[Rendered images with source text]
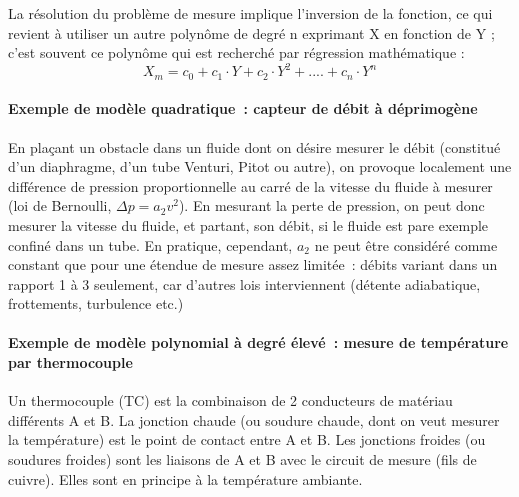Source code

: La résolution du problème de mesure implique l'inversion de la fonction, ce qui revient à utiliser un autre polynôme de degré n exprimant X en fonction de Y ; c'est souvent ce polynôme qui est recherché par régression mathématique :
\begin{equation}
X_m = c_0 + c_1\cdot Y + c_2\cdot Y^2 + .... + c_n\cdot Y^n
\end{equation}

\paragraph{Exemple de modèle quadratique~: capteur de débit à déprimogène}

En plaçant un obstacle dans un fluide dont on désire mesurer le débit (constitué d'un diaphragme, d'un tube Venturi, Pitot ou autre), on provoque localement une différence de pression proportionnelle au carré de la vitesse du fluide à mesurer (loi de Bernoulli, $\Delta p=a_2v^2$). En mesurant la perte de pression, on peut donc mesurer la vitesse du fluide, et partant, son débit, si le fluide est pare exemple confiné dans un tube. En pratique, cependant, $a_2$ ne peut être considéré comme constant que pour une étendue de mesure assez limitée~: débits variant dans un rapport 1 à 3 seulement, car d'autres lois interviennent (détente adiabatique, frottements, turbulence etc.)

\paragraph{Exemple de modèle polynomial à degré élevé~: mesure de température par thermocouple}

Un thermocouple (TC) est la combinaison de 2 conducteurs de matériau différents A et B. La jonction chaude (ou soudure chaude, dont on veut mesurer la température) est le point de contact entre A et B. Les jonctions froides (ou soudures froides) sont les liaisons de A et B avec le circuit de mesure (fils de cuivre). Elles sont en principe à la température ambiante.

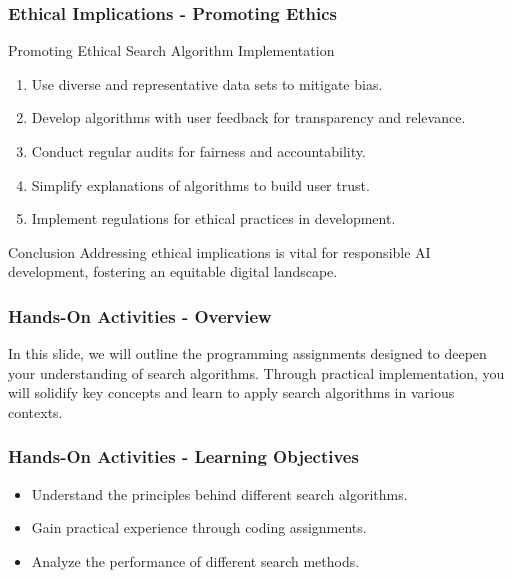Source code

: \documentclass[aspectratio=169]{beamer}
\begin{document}
\begin{frame}[fragile]
  \frametitle{Ethical Implications - Promoting Ethics}
  \begin{block}{Promoting Ethical Search Algorithm Implementation}
    \begin{enumerate}
      \item Use diverse and representative data sets to mitigate bias.
      \item Develop algorithms with user feedback for transparency and relevance.
      \item Conduct regular audits for fairness and accountability.
      \item Simplify explanations of algorithms to build user trust.
      \item Implement regulations for ethical practices in development.
    \end{enumerate}
  \end{block}

  \begin{block}{Conclusion}
    Addressing ethical implications is vital for responsible AI development, fostering an equitable digital landscape.
  \end{block}
\end{frame}

\begin{frame}[fragile]
    \frametitle{Hands-On Activities - Overview}
    In this slide, we will outline the programming assignments designed to deepen your understanding of search algorithms. 
    Through practical implementation, you will solidify key concepts and learn to apply search algorithms in various contexts.
\end{frame}

\begin{frame}[fragile]
    \frametitle{Hands-On Activities - Learning Objectives}
    \begin{itemize}
        \item Understand the principles behind different search algorithms.
        \item Gain practical experience through coding assignments.
        \item Analyze the performance of different search methods.
    \end{itemize}
\end{frame}
\end{document}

[Task directions] Every line above that includes the word "practical" must appear in the answer.

[Written answer]
    Through practical implementation, you will solidify key concepts and learn to apply search algorithms in various contexts.
        \item Gain practical experience through coding assignments.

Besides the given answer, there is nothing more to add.